‘Buy now pay later’ shakes up consumer payment, Pallet is introducing a new opportunity for creator monetization, and former Facebook employee, Frances Haugen, delivers her testimony in front of the senate.
Buy now pay later
From Digital Native, by Rex Woodbury
BNPL (Buy Now Pay Later) schemes are on the rise and in the future, they could mirror fully-fledged financial institutions.
7 in 10 of BNPL users prefer it to credit cards, 78% of users want more solutions in future and 51% of all consumers use BNPL.
Of those who don’t use it: 30% mention a lack of rewards, while 30% prefer debit cards.
Curators are the new creators
From Consumer Startups, by Leo Luo
Pallet is a new startup offering creator-managed job boards where companies can pay the creator to be listed.
An easy way for creators to diversify monetization.
Followers have easy access to jobs matching their specific interests, as job pivots become more and more common.
Companies get better candidates.
Microsoft on remote work
From Boundless, by Paul Millerd
Microsoft published an extensive study on remote work and its effects on collaboration. Some interesting finds:
A drop in connections and network size.
Despite a slight increase in IMs at lunchtime and a very small increase in evening work, the majority of workers kept the same work hours.

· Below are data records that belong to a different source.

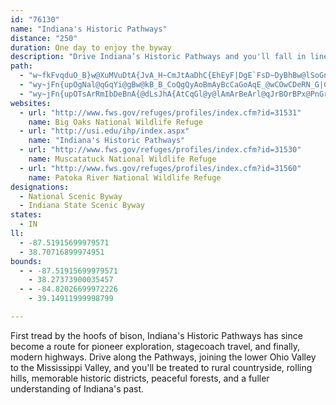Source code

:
 ```yaml
---
id: "76130"
name: "Indiana's Historic Pathways"
distance: "250"
duration: One day to enjoy the byway
description: "Drive Indiana’s Historic Pathways and you'll fall in line with a route that stretches from antiquity to the present. The Pathway joins the lower Ohio Valley and the Mississippi Valley providing access to memorable historic districts, elegant forests, and to a fuller understanding of Indiana's past."
path:
  - "w~fkFvqduO_B}w@XuMVuDtA{JvA_H~CmJtAaDhC{EhEyF|DgE`FsD~DyBhBw@lSoGn`@oKdMyDfMeDfDg@|DSxPQrEgAlBq@|CgB~BkBhBuBlB}C|@gBz@cChAsEnA_JRs@|Hgm@h@gJfCqaAn@a[?eJIsIaHk{CUaH_@_HyAiLaAyFaSgcAi@mHMcELuIhC{b@|Ci`@jNgkCvAiSnBcThM_hAdFga@jXi}BxAaJ~C_NbBsFjCuHhi@qxAfDmIpc@slA~C}JpDeMrCaMrEqWlAwIlAgL|Ggx@XiHd@}PHkG?aHwFirBEgFD_CZmFl@qEpGyZnDaPdA{G`@eGD{FOii@P_Hj@{HvKskAhBiLnA{F|B}HhCwG~d@e_ApB}EnCiI|@{C~A}HhAiJn@aJ`HecBHmEn@mNHaFEsEMaCUaDc@mDu@gEiAqE}BgGoAaCgBwC_QeW{P{WeLkPcCsC}CyCsC{B_DqBsh@iVaGyC}BaB{A{AoCyDeAsBiBkF_Ras@Wo@gB_I[mB_@aGF{FxFiw@\\sHa@y_AGgf@RmuAC{SSk\\Cov@KsCUuAiA_Eo@wA}CwEmYk_@aCkDeAsCs@uC_@kFU{p@WkyBQiT_AiUSyIm@y|BeA{`B?aJKiJu@wcBSggAc@epAOm^OuGs@sHgLiv@_@sBs@kB_@m@yB_CsB_AmAYuAGgV?yAY}BkAoAsA_A_BuKcX_FaI}@{B_@cB]gC[uGe@{M]qUYaJUsDwD_a@_@}As@yAk@u@{D_Do@y@_AwA}DwHy@eCyAmHe@gCWkDG}CFcXReIdAiQ\\uHfAmp@F}GCqD[{E_@yBoA_FmDaLk@aES{Ct@aX?uA_@}DuDwQ[aDAaEDqARoBxD}XzCyQ`@yDbEyu@FiBBcKBcTQsDgBaMA{BF}@b@gCb@_AbDaEf@y@`@eAn@cD~AkL\\{GFoOHyBVuAn@kBbBwBhAu@tBm@hAk@|@}@dAmBn@aDx@cJh@qDr@gC~@qBhAuAlDsCrCwAbBa@|VsD~A_@lCkAl@a@~CqCrB{BrGsJnA{CpCyEh@mAXqACsAEm@"
  - "wy~jFn{upOgNal@qGqYi@gBw@kB_B_CoQgQyAoBmAyBcCaGoAqE_@wCOwCDeRN_G|Cyj@NaE?aBSiCa@gCgDoJi@_DIyCFoA`@yEBkAC_BOmAi@mBiAmBu@q@}@e@uPsDsBy@iBsAmCcDwJmSiAaBo@q@sAu@}EkBqB_AiIuFaH_G}A{BeAeDYqDAaBTaLIcGIwByDw[YgA_@eAm@y@u@m@cEsBs@w@i@aAiAmDo@qAyAaBqE{Ck@u@mA{By@sCyGk]qAyEqAgDaB_By@_@_EaA{By@a_@cPcDmByCkCsBkCoA_CsC{Gi@{@}@}@y@a@y@Y{BK}@J}G~B}@N_BH_AEgCq@uAu@c@c@}AmBe@aAs@_C[sBOkCNsD~Dw\\AaDKmA[gA_@eAyAsBmDwBwH{CoB{A_BqBmA_CuTqo@qCmHcAeE_@aCUkDI{BAmOFoNX}JJaKb@ySb@iDb@kBn@mAb@q@lG{Gt@mAn@sBR_B@yAE{AkA{GY_CC}BRyBx@{D`Oyl@TcAj@_FFwCEiC_@{EsCsPgBmF{B_EsAaBsAmAcEaCiBc@_Kg@iBYsBs@eAs@iA_A}AsBeAeCgTkk@kBuEuA_CeAaBiCyCiCyBmGiEkFkEmDoD_DcE}E}HmA_CuEmKmAkBaIuJ}Ry^_AkCe@sB]uD_@iJWqBg@sB{@mCoKcVkAgBwB_Bgh@}RuA_AsAqBy@{BoM{k@sAcDuAmC{CoEar@}s@_BmByAkCw@gByA}FcIm_@_BaHgBmFsCgGsf@s~@iTsf@gFqIkMqRmAyA_BsA}A_A{MmDyCwA{LuGcRmFsBaA}HmFuImGuAyAeBmCmPqZyC_JgBsDq[e]eBaCcAqBo@iBq\\dJgFhAgBNyCBiDWgD{@iCkA}B{AsBiB{DoFeB_EmIcXiB}E}Lw_@iBsDWEqGoMmFoGmEsEgFkEsCmB}ImE_KyCmImAaH_@gFAgKHgGGoD_@iFaB{DkBsLuIuCgCoA}A}BmEc@mAeA{Ay@]}AMce@?BmRIuHHkWe@aKCoWOqZYwSTaEpBeJPaCOgDoAyJ_AaDcBaDmUw[cCaEsBkE{Mg_@mGsP{LcV{Kk]uBuH[oBKmBIeTDaf@K}}An@wuAfAyzCFuqALuSt@wl@\\_uAp@_dA[oHcA_IoAmFkGqR_@}AU{ACyAB_BLaAVwAb@oAxBsEr@qA`BaE|EaKzA{DT_CBgDY}Bc@sAsDoHWy@[qAY}CHiF|@ePTaILgp@Q{Dk@eFe@{BaBqE{M_ZiDgIsb@q`Ay@_C[uAYkCDoDlCgUDkBEiGi@gN?oC@kCl@gOn@uK\\yAr@{BrK}T`B_EhAsEn@oFd@c`@p@{Gv@_FDgBAaBmB{REaCTsCl@sC~@_CzOiTbCgEnAsDVyAPyBzEis@ZyGH_EG}Ea@yHeCcQc@kI?sCJaEn@oO?uF[{FaFyh@?{BFqANqA`AoD`GsNn@_C^{BlAaQ^{BxA_GbAcFnBmLbBoM~AoPXkBr@sClFwPhAkEnAwIZwGAiIi@{G_AmGe}@s_DoAoF[gB]yC[_Go@scB{@u}CVyFZiDvGq`@NwANuD?wCa@eOaGu}ASwIXgI\\}DZ{BjH}YjLyc@af@oUeAm@iB_B_C{CcGaNkDsIoCgGkf@ijAau@ucBy@mCeAgGg@mFsB}_@i@gHm@oCeAyCeBkC}QcQoDcE{Ui[gP}VmSoZwCuFcHyWcC_KiBeGiBaFk]wy@eKcWiAmFsCkWwAgIyHq]wBgI_BoF}BkFkAyBaZsf@wE}D{MyJyBkCmC}Dsg@a}A{HyV{Kca@cFqN}AeFiDgSgHah@?aA`@uFq@cG_AuGaAePFm{BDmOHMNc\\GyW[{s@QwWMsCOaAcA}DSYaA}CwB_EmGgIsBsDcA_CaAmCsBeHcBkJUkCwBum@c@uEkH}a@_Eg_@_@yEIsEB{s@pAcZAuCIwAiA{FgIq]yQiz@o@cHLq\\{Bus@WmEg@eDmDqPyCyOmGs_@c@sCi@gF[mGIaHDyD~@qTX{KDyPVab@CyEKiDSiCu@iFkEcYoAoEqEkJeAuDOmAiA{Rg@iKuCksAOcC}@eJuAaKy@yDmBcHoAgEsAkDaIkPu@wB_@uDM_DK{l@DcM^sU?iIm@oSAe\\QeFm@aEsCcKiAcDqG}JsBkC}@{@kA_AkFkCwb@cS{I{DgB_Ao@k@_BgBo@eAiAmCaEiQo@sDe@yFIq}@qFgIoCuEcQiWh@{EDaJO}x@E_Bo@oG{@qEq@aCgGmOmMy^w@sC{@iGOcBMuFIusAEsAi@sD_@kB_BaEgRqZkC_Fy@_Ce@sBaG}Ym{@onE}VepAoIsc@YeBUsEYs^IeBUuAi@eBi@kAq@_AoMoLmAoAyB_D_fBwpDqEuJyDiJ{JaTgIoPwH}M}Xal@_BgEYyA}@yGQsFDaIfFwu@JyGUmEiAaJqE}YuDwRWgDHkDxAoRb@iJXqb@?_FSaF}Ewp@gAyJuBmMkBwJ{Uc|@_AmEYkDE{AJq\\KgDmAeKmFoa@e@wDCgAKcaBe@_eBd@s_AFyoBd@wz@Gan@NiuABw{@D{BFORyAToAf@kBh@{AXu@lA}ClAwCb@w@j@_ADQnEqFl@mAn@kCTgCHwNNsErAyJTkCxBog@RqBPg@x@mAzFyFx@aAlAwBd@sAn@iD`@aLh@yEv@aDt@eBjW_d@hBmDdAyDXqBNiBBeBCwBMeB[eCs@oF[{AS{@Su@Qg@[q@g@{@mG{JmFkPi@wDCyCHaAvBoV?sEc@uHNkDb@iChCaIZkDA_Du@uJIuBOi\\MiH?gEb@{`@ToIb@aFrAoIhd@_oBxAaHTkCn@{MnAcL~]}gCN{FeAk|@N_@CuPYuLKuLJsHVkE~@qIxVawAx@gExCaLjBuEdCsFbG{JvBqCbGgHjFgFpL{IhEuDvEsGhBkDfB{Et@mCj_@uxAfDcN|CgP~@iEhCcH|Sac@~BaGlAyE~@sFh@}Gn@{Nn@{GjBqNtD_WbAuMXmFNoGIkh@IoJJyh@k@}Lw@kHq@cEeBmH{D{JsBsD}DwFcUqViBgCoBgDcBkDsC{Hw@mCe@eCy@sFa@}GIkHT{_@?yEKmDa@aFsD{Yu@}IYaIeAicBD_I^}MdLcyBNmFCuHe@{N]aEa@eEmAyHoAmGuAaFkQog@aBwDqEwGcD_DmDcCiAi@yQ{GyCeBwDsCqHqGmEoCeFyBgXgIkDwAeC{BiCoDmAoC_AoCeNsk@}@uFk@eGm@eOY}B{@uDwAsD_EkGkPoSsGiJ_CaC_BqAsBiA}CqA}VkHkI}AyViDyCu@}BkAmDaDsBeDsAsCiDuKyDmHaS_YoD_EeKaI}JiJaGmHcVo_@cBsC_C}FwAkFy@aEkRgrA]sAiAeBuB}A}UyJ}Bs@sEy@}FImBHof@|GgAN}HTuPP{C?oBKgFs@eBe@cCgAgBaAsCyBuBwBcMgOsGgHc@WcFqFoBkCwGmHgx@_`A_CmCaD{CcCkB}BsAuD_BaCo@iHcA}EeA_NkLyCwEcA{C]aBa@_Dk@kH"
  - "wy~jFn{upOTsArRmIbDeBnA{@dLsJhA{AtCqGl@y@lAmArBeArl@qJrBOrBPx@PnGrCjD~@dEDtEc@lCk@hB{@~A{AlDwEv@y@jA{@fBcAjBg@~RsBzB_@h@S~@s@~AeBx@{AfBkFdAaCdFwGv@{AXeBR{HJaAX}@|BuCh@kATeAbBcKd@{FXsKUaBiAqCIaBbAsOhAoHNoE?_DJkBrAaK^s@b@YxC]lBm@`DcEp@iBbAuFx@sHt@mDp@{BVk@`@e@f@[zBy@`A_AH]@gASqD?aBFg@bBkEr@yDx@oApKsGbCgCzF{MnFaIpAaCZiAD{@Ey@_Hka@FyBt@gEzB_]pByOFmAmAaNImCXuM^mC^_A^y@~CaEtFeFpJmEbAs@^o@J}@EmAoA}PPqE[eA_AsBSsAByAZcB\\}@Z_@xAeA~@_@l@?`CXx@ItBq@tAKvAJ~Cx@l@Eb@Qj@y@dA_C\\}AR}B@u@MwB{@sFBsBtBgHf@mAtBaEh@_@x@Cr@b@hBfCh@P~@Q^m@J_@NyELs@Ty@r@_A~SgNdJmC~@y@^g@bAgC~@}A|DuCjJyIlCyAhDmAx@u@Zk@rIc\\~Skd@j@aBbCmJX_CDmBkBkV}@oOUyAmE{Rq@gBqFyL_IaXgEgK_@qBEmDN{A~@sCjHgMh@gBNiBI}HHgDd@gCn@kBbA_BnAmA|b@c`@pAuAhA_B`AmBt@qBj@{Bt@aGvHgx@j@{C|EcPh@}DJaFKuD_@wEMcCq@}]YgCi@cCkGeNs@eC[kBUaCYoHs@sJiAgFcG}UY{BO_CU_KN{Bj@mBvE{LvCyIdB{FtAsF\\gCNmCBmCOqCy@_G}DeVIgBDkAXsBx@eB^e@j@c@jAe@~EcAl@Un@c@n@o@^q@xM_\\bCqEjHiKz@kBXaAd@_ENgNR}Bh@wB|C_HZiCBqAo@aD{MqZm@sB_@_CeA}KCeBR_Cd@sBx@eBjAsA|A_AlHmDpBs@~A_BbAeBn@aCTqARaBJuCGcCwBqR?gBHs@^cBt@gBbAgBjFsGp@mAb@_BZmDEyBQkA{FsX_A_GI_CIiOOaCYeC_CqOWwDBgBReEn@sDt[{aAlI{V|BuEtCkEvGgIvBiDpN}^lMy[`@eBReBDeBAcg@JmS?{NZm@b@ELM@aCQc@g@?Uu@CaSh@GfHyCbAeA~@sB`Nm_@xK}]bRkh@~@oFj@}BfB{D~FuJv@aBzq@qlBpB{Hj@kBx@_Bdb@uj@lGuJhEoIrl@muAj@mB`Meh@fAmFT{Bb@gOTgEhCoSb@iEd@iVNyBb@mBz@}ApAaA|GqBhAaAt@yA\\sAT_Cu@uSDaCNyBb@{Bz@aCbAoBha@qr@dAmArA}@bBa@lE@~A_@hA_Ax@oAr@sCHqGTuBn@gBbCsEhBsEfDgL~A}Gb@}DHiC]mR?_ARmBh@sBlJiTr@oBh@eCd@{Fl@sB`A_BxAeAbMyFbBkBt@mCRmERuAv@qBfDyEd@uA|BmPr@gCxBmDhFaHfg@so@tA{BbL}SvHcOra@uv@j@sAl@yBJcADiDHkANs@~Meb@bCaHhAwApFgEz@gAlt@sgAdD{E~OgTbBgCv@mCxE}UrGuYNuA`Fou@fHmbAdCgWlAeTrDuUrOw~@t@_C|AmCd@eAb@aBdBwSN_Bh@{BbKiYdR_j@hB{JbFc]lCoP|FmU`Mke@dHeYjHq\\hh@{eC`AgCtEgExAmBxByEnAyEb@uCXmFMgO?uCL}AvYkuAnDaPpIyh@h@yAlBsDl@gBnOiu@pd@oxBjP_y@vc@ofCvPe_AtYeqAhOyw@hA{HxCke@r@mGlBoIdBmFxAkFxAsG|XsbBhMah@rBoH|ZcbArA_Fb@uCT{E@_EQyNIcSb@{Ed@kBx@mBv@mAxWq\\`O{QvG{GbAmAz@kBl@sBt@aFr@{Cx@eCzFuMhB_DnA{AtKmLtAgCn@eCvBmMjFep@t@yHx@kElAiE`T{j@`FyNvEcPpKs`@^w@xBcGdPsi@jBmE`ByClAgBhDsDvBeB~A}@bCiAlCy@hFy@|BKhwA@dJ[~Fs@dJwBvH{CjFsC`UiP|FyEpNmKj@y@d@aAf@qBFm@@e@@u@Cm@Ei@Is@Me@Oi@Qc@Se@Y_@UYSQ[Ui@e@USe@i@Yg@S]Oe@Oo@OaAIsAA{AGuCX{Ix@uJrBuMxFs\\|@wHb@iGP{EFyIGaFqAcd@MiIBsGPiIb@qGdAuJvAgIv@aDtA{EvCiIhCcGnDiGjHgKtPqTrUqYdNyOHB~@q@|Aa@vKiAlDuAjLyIiEwKaGgTca@oiBuBqGeRzOwVyi@_MwYBGqDaMsQ_m@e@wB_@}CSgDAoDD}BVmC`@yCr@oCtAkDzFgKrHiLpImLpJgKdHaG|BmCt@oAlA_Dv@}D\\oEByFfMaLnAu@bB]jMXK`EjRcKnKyGjG{C`@jAn@Tn]xAbDVx@QhAs@N?"
websites:
  - url: "http://www.fws.gov/refuges/profiles/index.cfm?id=31531"
    name: Big Oaks National Wildlife Refuge
  - url: "http://usi.edu/ihp/index.aspx"
    name: "Indiana's Historic Pathways"
  - url: "http://www.fws.gov/refuges/profiles/index.cfm?id=31530"
    name: Muscatatuck National Wildlife Refuge
  - url: "http://www.fws.gov/refuges/profiles/index.cfm?id=31560"
    name: Patoka River National Wildlife Refuge
designations:
  - National Scenic Byway
  - Indiana State Scenic Byway
states:
  - IN
ll:
  - -87.51915699979571
  - 38.70716899974951
bounds:
  - - -87.51915699979571
    - 38.27373900035457
  - - -84.82026699972226
    - 39.14911999998799

---
```


First tread by the hoofs of bison, Indiana's Historic Pathways has since become a route for pioneer exploration, stagecoach travel, and finally, modern highways. Drive along the Pathways, joining the lower Ohio Valley to the Mississippi Valley, and you'll be treated to rural countryside, rolling hills, memorable historic districts, peaceful forests, and a fuller understanding of Indiana's past.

More meetings but shorter in length - a need for more unscheduled shorter communication.
Remote work habits and behaviors stuck when Microsoft’s Chinese teams returned to the office.
Creators & Edtech
From Personal Brand Brief, by Joel Hansen
Gagan Biyani recently launched Maven, a platform democratizing education by empowering anyone to build cohort-based courses.
For creators: build stronger personal brands, credibility and relationships with their audience through community-driven learning.
Gagan hopes for a structural change, where society respects non-institutional learning; teaching yourself to do something deserves a lot more credit.
Fixing Facebook
From Platformer, by Casey Newton
Haugen productively identified real harms (such as direct links to eating disorders in teens) and added an empirical rigor to the discussions.
She helped move the discourse towards algorithm problems.
She unproductively tried to solve deep-rooted societal problems by simply ‘fixing’ Facebook.
Extra Reading
Address you blind spots (Perspectives, Deb Liu)
Risk vs Reward (Of Dollars and Data, Nick Maggiulli)
China’s energy crisis (The Curiosity Chronicle, Sahil Bloom)
Infrastructure in a monopoly economy (BIG, Matt Stoller)
How to spot trends (In Bed With Social, Marie Dollé)
Part II on China’s Semiconductors (Chinese Characteristics, Lillian Li)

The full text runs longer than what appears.